◆ YOUR OBJECTIVE ◆
Beginning at the line that contains "## Translation Key: map_files", write out each remaining line of the entries below exactly as it stands.

━━━ SOURCE DATA

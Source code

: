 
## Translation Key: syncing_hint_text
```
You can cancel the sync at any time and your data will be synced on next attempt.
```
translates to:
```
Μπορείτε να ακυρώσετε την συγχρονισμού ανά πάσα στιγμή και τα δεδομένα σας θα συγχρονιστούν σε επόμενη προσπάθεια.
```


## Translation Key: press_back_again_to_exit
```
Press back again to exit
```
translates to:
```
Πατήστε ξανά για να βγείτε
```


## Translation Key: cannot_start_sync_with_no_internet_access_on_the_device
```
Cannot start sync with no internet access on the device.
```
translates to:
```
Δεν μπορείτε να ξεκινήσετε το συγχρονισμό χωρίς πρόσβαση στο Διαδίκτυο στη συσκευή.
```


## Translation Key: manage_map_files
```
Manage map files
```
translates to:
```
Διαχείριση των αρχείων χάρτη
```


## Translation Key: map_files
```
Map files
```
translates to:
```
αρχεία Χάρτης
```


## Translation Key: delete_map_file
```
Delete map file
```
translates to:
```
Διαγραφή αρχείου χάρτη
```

━━━━━━

◆ EXPECTED ANSWER ◆
## Translation Key: map_files
```
Map files
```
translates to:
```
αρχεία Χάρτης
```


## Translation Key: delete_map_file
```
Delete map file
```
translates to:
```
Διαγραφή αρχείου χάρτη
```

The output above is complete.